Global Consumer Acquisition Corporation Announces Closing of $170,000,000 Initial Public Offering

Global Consumer Acquisition Corporation Announces Closing of $170,000,000 Initial Public Offering

MARIETTA, GA, June 11, 2021 (GLOBE NEWSWIRE) — via NewMediaWire – Global Consumer Acquisition Corporation (the “Company”) announced today that it closed its initial public offering of 17,000,000 units at $10.00 per unit. The units are listed on the Nasdaq Capital Market (“Nasdaq”) and began trading on Wednesday, June 9, 2021, under the ticker symbol “GACQU”. Each unit consists of one share of the Company’s Class A common stock and one-half of one redeemable warrant. Each whole warrant entitles the holder thereof to purchase one share of Class A common stock at a price of $11.50 per share. Only whole warrants are exercisable and will trade.  Once the securities comprising the units begin separate trading, shares of the Class A common stock and warrants are expected to be listed on Nasdaq under the symbols “GACQ,” and “GACQW,” respectively.
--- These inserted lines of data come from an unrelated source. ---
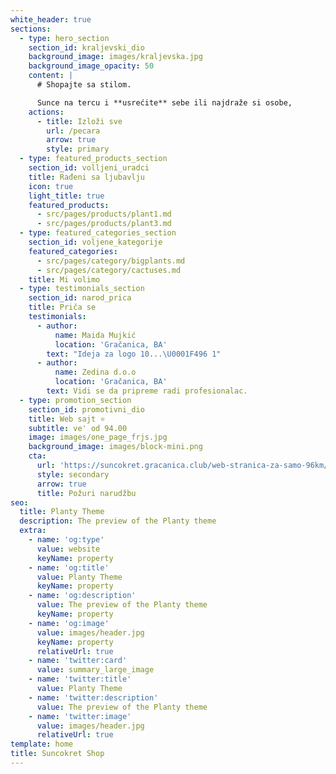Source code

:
 ```yaml
---
white_header: true
sections:
  - type: hero_section
    section_id: kraljevski_dio
    background_image: images/kraljevska.jpg
    background_image_opacity: 50
    content: |
      # Shopajte sa stilom.

      Sunce na tercu i **usrećite** sebe ili najdraže si osobe,
    actions:
      - title: Izloži sve
        url: /pecara
        arrow: true
        style: primary
  - type: featured_products_section
    section_id: volljeni_uradci
    title: Rađeni sa ljubavlju
    icon: true
    light_title: true
    featured_products:
      - src/pages/products/plant1.md
      - src/pages/products/plant3.md
  - type: featured_categories_section
    section_id: voljene_kategorije
    featured_categories:
      - src/pages/category/bigplants.md
      - src/pages/category/cactuses.md
    title: Mi volimo
  - type: testimonials_section
    section_id: narod_prica
    title: Priča se
    testimonials:
      - author:
          name: Maida Mujkić
          location: 'Gračanica, BA'
        text: "Ideja za logo 10...\U0001F496 1"
      - author:
          name: Zedina d.o.o
          location: 'Gračanica, BA'
        text: Vidi se da pripreme radi profesionalac.
  - type: promotion_section
    section_id: promotivni_dio
    title: Web sajt ⭐
    subtitle: ve' od 94.00
    image: images/one_page_frjs.jpg
    background_image: images/block-mini.png
    cta:
      url: 'https://suncokret.gracanica.club/web-stranica-za-samo-96km/'
      style: secondary
      arrow: true
      title: Požuri narudžbu
seo:
  title: Planty Theme
  description: The preview of the Planty theme
  extra:
    - name: 'og:type'
      value: website
      keyName: property
    - name: 'og:title'
      value: Planty Theme
      keyName: property
    - name: 'og:description'
      value: The preview of the Planty theme
      keyName: property
    - name: 'og:image'
      value: images/header.jpg
      keyName: property
      relativeUrl: true
    - name: 'twitter:card'
      value: summary_large_image
    - name: 'twitter:title'
      value: Planty Theme
    - name: 'twitter:description'
      value: The preview of the Planty theme
    - name: 'twitter:image'
      value: images/header.jpg
      relativeUrl: true
template: home
title: Suncokret Shop
---
```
The Company is a blank check company formed for the purpose of effecting a merger, capital stock exchange, asset acquisition, stock purchase, reorganization or similar business combination with one or more businesses. While the Company may pursue an acquisition opportunity in any business, industry, sector or geographical location, the Company intends to focus on industries that complement the management team’s background, and to capitalize on the ability of the management team to identify and acquire a business, focusing on the consumer products and services sectors, where the management team has extensive experience. The Company is led by Co-Chairman and Chief Executive Officer, Rohan Ajila and Co-Chairman, Gautham Pai.

Kingswood Capital Markets, division of Benchmark Investments LLC, acted as the sole bookrunner for the offering. Alarar Capital Group acted as financial advisor for the offering. The Company has granted the underwriter a 45-day option to purchase up to an additional 2,550,000 units at the initial public offering price to cover over-allotments, if any.

The offering was made only by means of a prospectus. Copies of the prospectus may be obtained from Kingswood Capital Markets, division of Benchmark Investments LLC, Attn: Syndicate Department, 590 Madison Ave, 39th Floor, New York, New York 10022, by telephone at (212) 404-7002, by fax at (646) 861-4697, or by email at [email protected].

A registration statement relating to these securities has been filed with, and declared effective by, the Securities and Exchange Commission (“SEC”) on June 8, 2021.  This press release shall not constitute an offer to sell or the solicitation of an offer to buy, nor shall there be any sale of these securities in any state or jurisdiction in which such an offer, solicitation or sale would be unlawful prior to registration or qualification under the securities laws of any such state or jurisdiction.

FORWARD-LOOKING STATEMENTS

This press release contains statements that constitute “forward-looking statements,” including with respect to the initial public offering. No assurance can be given that the offering discussed above will be completed on the terms described, or at all. Forward-looking statements are subject to numerous conditions, many of which are beyond the control of the Company, including those set forth in the Risk Factors section of the Company’s registration statement and preliminary prospectus for the offering filed with the SEC. Copies are available on the SEC’s website, www.sec.gov. The Company undertakes no obligation to update these statements for revisions or changes after the date of this release, except as required by law.